Richard H. O'Kane was born on February 2, 1911. He attended Phillips Academy in Andover and the University of New Hampshire before entering the United States Naval Academy in 1930. Upon graduation in 1934, O'Kane was commissioned as an Ensign and served on USS CHESTER and USS PRUITT before reporting for instruction in submarines at the Submarine Base, New London, Connecticut in January 1938. After completing his training, O'Kane served on the submarine USS ARGONAUT until 1942, when he reported for duty as Executive Officer of USS WAHOO. For outstanding service on WAHOO, O'Kane was awarded the Silver Star Medal with two Gold Stars, and a Letter of Commendation from the Secretary of the Navy.

In August 1943, O'Kane returned to the Mare Island Navy Yard where he assumed command of the submarine USS TANG upon her commissioning on October 15, 1943. After undergoing intensive training exercises in the San Diego area, the USS TANG left for the Pacific, arriving in Pearl Harbor on January 8, 1944. Under Commander O'Kane, TANG went on five war patrols, sinking a total of 31 ships, totaling more than 227,000 tons, and damaging two other ships - a record unsurpassed by any American submarine.

During its fifth and final war patrol, which began on September 24 and ended on October 25, 1944, the USS TANG sank 13 enemy ships.
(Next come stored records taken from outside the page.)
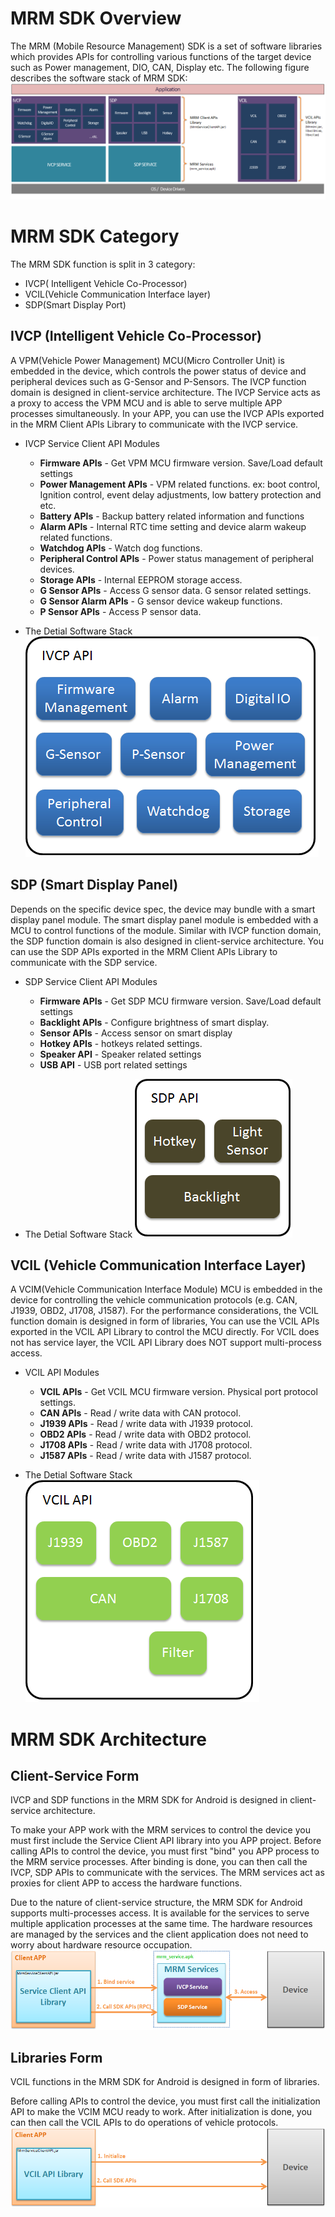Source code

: # MRM SDK Overview
The MRM (Mobile Resource Management) SDK is a set of software libraries which provides APIs for controlling various functions of the target device such as Power management, DIO, CAN, Display etc.
The following figure describes the software stack of MRM SDK:
![](https://github.com/AIM-Android/MrmSdk/blob/main/images/overview.png)

# MRM SDK Category
The MRM SDK function is split in 3 category: 
- IVCP( Intelligent Vehicle Co-Processor) 
- VCIL(Vehicle Communication Interface layer)
- SDP(Smart Display Port) 

## IVCP (Intelligent Vehicle Co-Processor)
A VPM(Vehicle Power Management) MCU(Micro Controller Unit) is embedded in the device, which controls the power status of device and peripheral devices such as G-Sensor and P-Sensors. 
The IVCP function domain is designed in client-service architecture. The IVCP Service acts as a proxy to access the VPM MCU and is able to serve multiple APP processes simultaneously. In your APP, you can use the IVCP APIs exported in the MRM Client APIs Library to communicate with the IVCP service.

- IVCP Service Client API Modules
    - **Firmware APIs** - Get VPM MCU firmware version. Save/Load default settings
    - **Power Management APIs** - VPM related functions. ex: boot control, Ignition control, event delay adjustments, low battery protection and etc.
    - **Battery APIs** - Backup battery related information and functions
    - **Alarm APIs** - Internal RTC time setting and device alarm wakeup related functions.
    - **Watchdog APIs** - Watch dog functions.
    - **Peripheral Control APIs** - Power status management of peripheral devices.
    - **Storage APIs** - Internal EEPROM storage access.
    - **G Sensor APIs** - Access G sensor data. G sensor related settings.
    - **G Sensor Alarm APIs** - G sensor device wakeup functions.
    - **P Sensor APIs** - Access P sensor data.

- The Detial Software Stack
![](https://github.com/AIM-Android/MrmSdk/blob/main/images/ivcp_stack.png)


## SDP (Smart Display Panel)
Depends on the specific device spec, the device may bundle with a smart display panel module. The smart display panel module is embedded with a MCU to control functions of the module. Similar with IVCP function domain, the SDP function domain is also designed in client-service architecture. You can use the SDP APIs exported in the MRM Client APIs Library to communicate with the SDP service.

- SDP Service Client API Modules
    - **Firmware APIs**  - Get SDP MCU firmware version. Save/Load default settings
    - **Backlight APIs** - Configure brightness of smart display.
    - **Sensor APIs** - Access sensor on smart display
    - **Hotkey APIs** - hotkeys related settings.
    - **Speaker API** - Speaker related settings
    - **USB API** - USB port related settings

- The Detial Software Stack
![](https://github.com/AIM-Android/MrmSdk/blob/main/images/sdp_stack.png)

## VCIL (Vehicle Communication Interface Layer)
A VCIM(Vehicle Communication Interface Module) MCU is embedded in the device for controlling the vehicle communication protocols (e.g. CAN, J1939, OBD2, J1708, J1587). For the performance considerations, the VCIL function domain is designed in form of libraries, You can use the VCIL APIs exported in the VCIL API Library to control the MCU directly. For VCIL does not has service layer, the VCIL API Library does NOT support multi-process access.

- VCIL API Modules
    - **VCIL APIs** - Get VCIL MCU firmware version. Physical port protocol settings.
    - **CAN APIs** - Read / write data with CAN protocol.
    - **J1939 APIs** - Read / write data with J1939 protocol.
    - **OBD2 APIs** - Read / write data with OBD2 protocol.
    - **J1708 APIs** - Read / write data with J1708 protocol.
    - **J1587 APIs** - Read / write data with J1587 protocol.

- The Detial Software Stack
![](https://github.com/AIM-Android/MrmSdk/blob/main/images/vcil_stack.png)

# MRM SDK Architecture
## Client-Service Form
IVCP and SDP functions in the MRM SDK for Android is designed in client-service architecture. 

To make your APP work with the MRM services to control the device you must first include the Service Client API library into you APP project. Before calling APIs to control the device, you must first "bind" you APP process to the MRM service processes. After binding is done, you can then call the IVCP, SDP APIs to communicate with the services. The MRM services act as proxies for client APP to access the hardware functions.

Due to the nature of client-service structure, the MRM SDK  for Android supports multi-processes access. It is available for the services to serve multiple application processes at the same time. The hardware resources are managed by the services and the client application does not need to worry about hardware resource occupation.
![](https://github.com/AIM-Android/MrmSdk/blob/main/images/client-service_architecture.png)

## Libraries Form
VCIL functions in the MRM SDK for Android is designed in form of libraries.

Before calling APIs to control the device, you must first call the initialization API to make the VCIM MCU ready to work. After initialization is done, you can then call the VCIL APIs to do operations of vehicle protocols.
![](https://github.com/AIM-Android/MrmSdk/blob/main/images/libraries_architecture.png)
In what was to be her final battle, the TANG encountered a heavily escorted enemy convoy. Engaged in a fierce surface battle, Commander O'Kane directed TANG to fire her last two torpedoes at a crippled transport ship. The first torpedo went straight and true and struck its target. The second torpedo was faulty and turned around almost immediately, heading directly for TANG. Ordering emergency speed, TANG tried to pull out of the torpedoes path, but it struck the submarine in the stern, thus causing a violent explosion.
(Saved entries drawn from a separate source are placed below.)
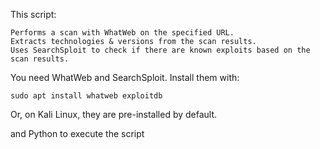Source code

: This script:

    Performs a scan with WhatWeb on the specified URL.
    Extracts technologies & versions from the scan results.
    Uses SearchSploit to check if there are known exploits based on the scan results.

You need WhatWeb and SearchSploit. Install them with:

`sudo apt install whatweb exploitdb`

Or, on Kali Linux, they are pre-installed by default.

and Python to execute the script
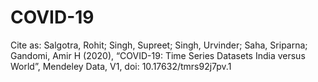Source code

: # COVID-19
Cite as:
Salgotra, Rohit; Singh, Supreet; Singh, Urvinder; Saha, Sriparna; Gandomi, Amir H (2020), “COVID-19: Time Series Datasets India versus World”, Mendeley Data, V1, doi: 10.17632/tmrs92j7pv.1


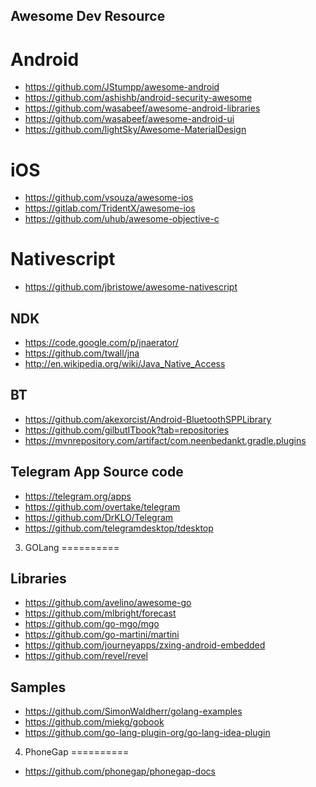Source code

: ## Awesome Dev Resource
# Android
- https://github.com/JStumpp/awesome-android
- https://github.com/ashishb/android-security-awesome
- https://github.com/wasabeef/awesome-android-libraries
- https://github.com/wasabeef/awesome-android-ui
- https://github.com/lightSky/Awesome-MaterialDesign
# iOS
- https://github.com/vsouza/awesome-ios
- https://gitlab.com/TridentX/awesome-ios
- https://github.com/uhub/awesome-objective-c
# Nativescript
- https://github.com/jbristowe/awesome-nativescript

## NDK
- https://code.google.com/p/jnaerator/
- https://github.com/twall/jna
- http://en.wikipedia.org/wiki/Java_Native_Access

## BT
- https://github.com/akexorcist/Android-BluetoothSPPLibrary
- https://github.com/gilbutITbook?tab=repositories
- https://mvnrepository.com/artifact/com.neenbedankt.gradle.plugins

## Telegram App Source code
- https://telegram.org/apps
- https://github.com/overtake/telegram
- https://github.com/DrKLO/Telegram
- https://github.com/telegramdesktop/tdesktop

3. GOLang
==========
## Libraries
- https://github.com/avelino/awesome-go
- https://github.com/mlbright/forecast
- https://github.com/go-mgo/mgo
- https://github.com/go-martini/martini
- https://github.com/journeyapps/zxing-android-embedded
- https://github.com/revel/revel

## Samples
- https://github.com/SimonWaldherr/golang-examples
- https://github.com/miekg/gobook
- https://github.com/go-lang-plugin-org/go-lang-idea-plugin

4. PhoneGap
==========
- https://github.com/phonegap/phonegap-docs
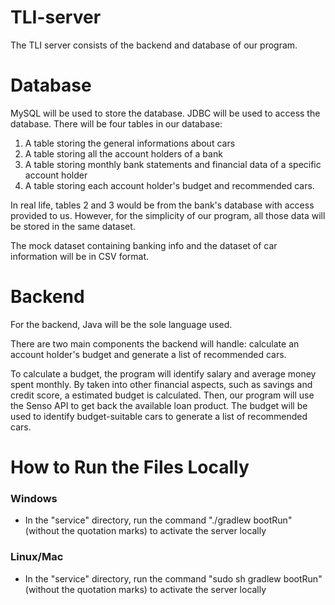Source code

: # TLI-server

The TLI server consists of the backend and database of our program. 

# Database
MySQL will be used to store the database. JDBC will be used to access the database. There will be four tables in our database:
1. A table storing the general informations about cars
2. A table storing all the account holders of a bank
3. A table storing monthly bank statements and financial data of a specific account holder
4. A table storing each account holder's budget and recommended cars. 

In real life, tables 2 and 3 would be from the bank's database with access provided to us. However, for the simplicity of our program, all those data will be stored in the same dataset. 

The mock dataset containing banking info and the dataset of car information will be in CSV format. 

# Backend

For the backend, Java will be the sole language used. 

There are two main components the backend will handle: calculate an account holder's budget and generate a list of recommended cars. 

To calculate a budget, the program will identify salary and average money spent monthly. By taken into other financial aspects, such as savings and credit score, a estimated budget is calculated. Then, our program will use the Senso API to get back the available loan product. The budget will be used to identify budget-suitable cars to generate a list of recommended cars.

# How to Run the Files Locally

### Windows
- In the "service" directory, run the command "./gradlew bootRun" (without the quotation marks) to activate the server locally

### Linux/Mac
- In the "service" directory, run the command "sudo sh gradlew bootRun" (without the quotation marks) to activate the server locally
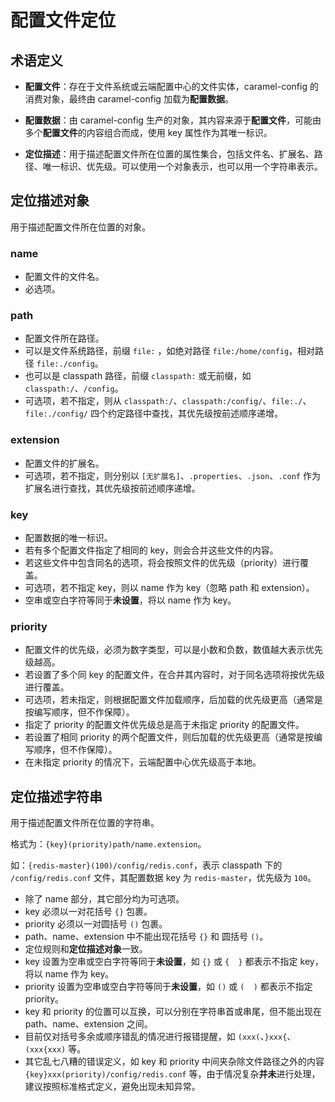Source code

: # 配置文件定位

## 术语定义

* **配置文件**：存在于文件系统或云端配置中心的文件实体，caramel-config 的消费对象，最终由 caramel-config 加载为**配置数据**。

* **配置数据**：由 caramel-config 生产的对象，其内容来源于**配置文件**，可能由多个**配置文件**的内容组合而成，使用 key 属性作为其唯一标识。

* **定位描述**：用于描述配置文件所在位置的属性集合，包括文件名、扩展名、路径、唯一标识、优先级。可以使用一个对象表示，也可以用一个字符串表示。

## 定位描述对象

用于描述配置文件所在位置的对象。

### name

* 配置文件的文件名。
* 必选项。

### path

* 配置文件所在路径。
* 可以是文件系统路径，前缀 `file:` ，如绝对路径 `file:/home/config`，相对路径 `file:./config`。
* 也可以是 classpath 路径，前缀 `classpath:` 或无前缀，如 `classpath:/`、`/config`。
* 可选项，若不指定，则从 `classpath:/`、`classpath:/config/`、`file:./`、`file:./config/` 四个约定路径中查找，其优先级按前述顺序递增。

### extension

* 配置文件的扩展名。
* 可选项，若不指定，则分别以 `[无扩展名]`、`.properties`、`.json`、`.conf` 作为扩展名进行查找，其优先级按前述顺序递增。

### key

* 配置数据的唯一标识。
* 若有多个配置文件指定了相同的 key，则会合并这些文件的内容。
* 若这些文件中包含同名的选项，将会按照文件的优先级（priority）进行覆盖。
* 可选项，若不指定 key，则以 name 作为 key（忽略 path 和 extension）。
* 空串或空白字符等同于**未设置**，将以 name 作为 key。

### priority

* 配置文件的优先级，必须为数字类型，可以是小数和负数，数值越大表示优先级越高。
* 若设置了多个同 key 的配置文件，在合并其内容时，对于同名选项将按优先级进行覆盖。
* 可选项，若未指定，则根据配置文件加载顺序，后加载的优先级更高（通常是按编写顺序，但不作保障）。
* 指定了 priority 的配置文件优先级总是高于未指定 priority 的配置文件。
* 若设置了相同 priority 的两个配置文件，则后加载的优先级更高（通常是按编写顺序，但不作保障）。
* 在未指定 priority 的情况下，云端配置中心优先级高于本地。


## 定位描述字符串

用于描述配置文件所在位置的字符串。

格式为：`{key}(priority)path/name.extension`。

如：`{redis-master}(100)/config/redis.conf`，表示 classpath 下的 `/config/redis.conf` 文件，其配置数据 key 为 `redis-master`，优先级为 `100`。

* 除了 name 部分，其它部分均为可选项。
* key 必须以一对花括号 `{}` 包裹。
* priority 必须以一对圆括号 `()` 包裹。
* path、name、extension 中不能出现花括号 `{}` 和 圆括号 `()`。
* 定位规则和**定位描述对象**一致。
* key 设置为空串或空白字符等同于**未设置**，如 `{}` 或 `{  }` 都表示不指定 key，将以 name 作为 key。
* priority 设置为空串或空白字符等同于**未设置**，如 `()` 或 `(  )` 都表示不指定 priority。
* key 和 priority 的位置可以互换，可以分别在字符串首或串尾，但不能出现在 path、name、extension 之间。
* 目前仅对括号多余或顺序错乱的情况进行报错提醒，如 `(xxx(`、`}xxx{`、`(xxx{xxx)` 等。
* 其它乱七八糟的错误定义，如 key 和 priority 中间夹杂除文件路径之外的内容 `{key}xxx(priority)/config/redis.conf` 等，由于情况复杂**并未**进行处理，建议按照标准格式定义，避免出现未知异常。
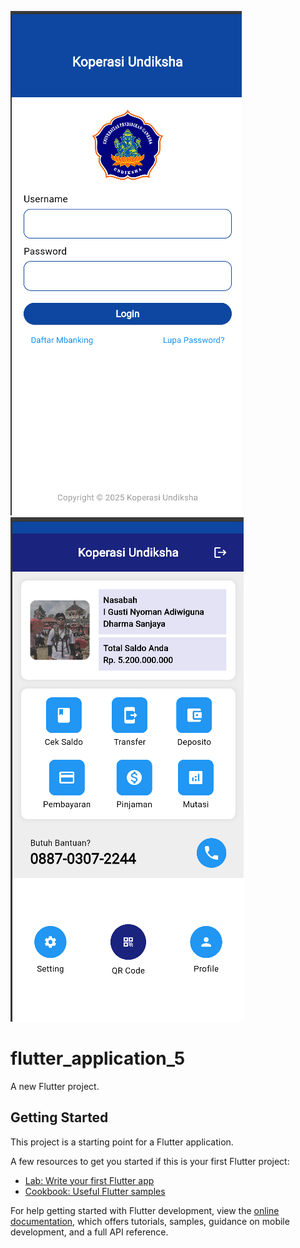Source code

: ![alt text](https://github.com/adiwigunadharmasanjaya/2315091031_LayoutAplikasiInternetBanking/blob/master/assets/login.png?raw=true)
![alt text](https://github.com/adiwigunadharmasanjaya/2315091031_LayoutAplikasiInternetBanking/blob/master/assets/home.png?raw=true)


# flutter_application_5

A new Flutter project.

## Getting Started

This project is a starting point for a Flutter application.

A few resources to get you started if this is your first Flutter project:

- [Lab: Write your first Flutter app](https://docs.flutter.dev/get-started/codelab)
- [Cookbook: Useful Flutter samples](https://docs.flutter.dev/cookbook)

For help getting started with Flutter development, view the
[online documentation](https://docs.flutter.dev/), which offers tutorials,
samples, guidance on mobile development, and a full API reference.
O'Kane was on the bridge at the time and was instantly thrown into the water along with nine other men. Only thirty crew members survived the blast below decks. These men attempted to swim to the surface from the escape trunk in the forward torpedo room. By morning time, only O'Kane, three men from the bridge and five crew members from below decks had survived when the Japanese arrived. The survivors were picked up and taken to a Japanese Prisoner-of-War camp.
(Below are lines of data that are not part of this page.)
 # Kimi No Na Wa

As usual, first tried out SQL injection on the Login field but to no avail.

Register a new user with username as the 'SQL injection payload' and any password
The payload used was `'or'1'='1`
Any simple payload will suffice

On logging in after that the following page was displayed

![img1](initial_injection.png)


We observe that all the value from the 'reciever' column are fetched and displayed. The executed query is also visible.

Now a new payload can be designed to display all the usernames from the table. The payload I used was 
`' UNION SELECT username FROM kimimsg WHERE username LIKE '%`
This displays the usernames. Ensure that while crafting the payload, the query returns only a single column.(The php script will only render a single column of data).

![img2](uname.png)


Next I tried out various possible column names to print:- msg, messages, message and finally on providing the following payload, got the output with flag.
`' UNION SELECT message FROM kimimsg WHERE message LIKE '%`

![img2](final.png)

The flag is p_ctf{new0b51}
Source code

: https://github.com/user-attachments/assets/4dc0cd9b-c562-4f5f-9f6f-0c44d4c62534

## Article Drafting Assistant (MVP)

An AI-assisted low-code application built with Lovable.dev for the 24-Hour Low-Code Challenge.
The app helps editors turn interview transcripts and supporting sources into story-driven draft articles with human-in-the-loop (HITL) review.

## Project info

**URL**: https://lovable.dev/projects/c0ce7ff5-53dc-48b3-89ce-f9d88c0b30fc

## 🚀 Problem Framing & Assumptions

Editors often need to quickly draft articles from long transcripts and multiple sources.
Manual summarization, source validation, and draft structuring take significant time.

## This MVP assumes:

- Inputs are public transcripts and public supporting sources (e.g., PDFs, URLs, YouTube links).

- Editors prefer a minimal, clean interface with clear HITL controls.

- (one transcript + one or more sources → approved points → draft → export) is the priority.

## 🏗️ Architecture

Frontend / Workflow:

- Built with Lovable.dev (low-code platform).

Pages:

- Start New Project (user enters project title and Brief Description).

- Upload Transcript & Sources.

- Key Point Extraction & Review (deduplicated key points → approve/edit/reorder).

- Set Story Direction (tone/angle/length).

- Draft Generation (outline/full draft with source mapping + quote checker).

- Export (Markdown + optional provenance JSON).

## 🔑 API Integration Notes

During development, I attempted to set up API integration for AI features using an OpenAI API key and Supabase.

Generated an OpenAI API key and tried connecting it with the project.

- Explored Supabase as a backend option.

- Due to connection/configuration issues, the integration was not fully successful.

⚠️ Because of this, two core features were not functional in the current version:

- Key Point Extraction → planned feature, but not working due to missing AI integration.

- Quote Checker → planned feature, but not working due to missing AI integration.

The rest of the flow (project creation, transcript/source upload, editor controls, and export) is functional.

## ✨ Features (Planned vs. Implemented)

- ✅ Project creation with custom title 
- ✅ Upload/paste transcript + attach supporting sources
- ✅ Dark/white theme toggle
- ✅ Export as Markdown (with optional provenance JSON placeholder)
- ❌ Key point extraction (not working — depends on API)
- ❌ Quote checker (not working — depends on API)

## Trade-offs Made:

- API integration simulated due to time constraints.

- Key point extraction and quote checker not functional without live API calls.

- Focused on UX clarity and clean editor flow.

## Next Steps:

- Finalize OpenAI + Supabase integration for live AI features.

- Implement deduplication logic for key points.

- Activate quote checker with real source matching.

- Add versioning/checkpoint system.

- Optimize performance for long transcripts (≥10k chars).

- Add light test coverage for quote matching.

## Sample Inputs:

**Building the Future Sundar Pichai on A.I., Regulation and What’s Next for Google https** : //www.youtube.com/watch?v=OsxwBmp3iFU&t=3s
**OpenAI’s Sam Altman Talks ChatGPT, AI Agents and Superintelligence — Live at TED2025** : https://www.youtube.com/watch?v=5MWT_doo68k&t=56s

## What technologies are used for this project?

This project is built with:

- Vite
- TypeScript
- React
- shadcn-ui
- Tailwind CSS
Commander O'Kane and the others from the USS TANG were imprisoned on Formosa. He was later transferred to a secret prison camp near Tokyo where he was not registered and was therefore listed as "missing in action" until the camp's liberation two weeks after V-J Day. During his nearly year-long imprisonment, he and the other prisoners survived on a diet of less than 300 calories a day, eating mostly rice or barley, without fruit, vegetables or protein. Upon his release, Commander O'Kane was suffering from scurvy and beriberi. He was evacuated by air to Pearl Harbor, and after a short hospitalization, was transferred to the Naval Hospital in Portsmouth, New Hampshire.

After his recovery, O'Kane's commands included USS PELIAS and USS SPERRY, as well as the Submarine School in New London, Connecticut, Submarine Division THIRTY-TWO and Submarine Squadron SEVEN. He was awarded the Medal of Honor for his exemplary service as commander on the USS TANG on March 27, 1947. Rear Admiral O'Kane's other military decorations include the Navy Cross with two Gold Stars, the Legion of Merit with Combat "V", the Purple Heart and the Prisoner of War Medal. He also wrote two books based on his experiences in World War II, Clear the Bridge and WAHOO.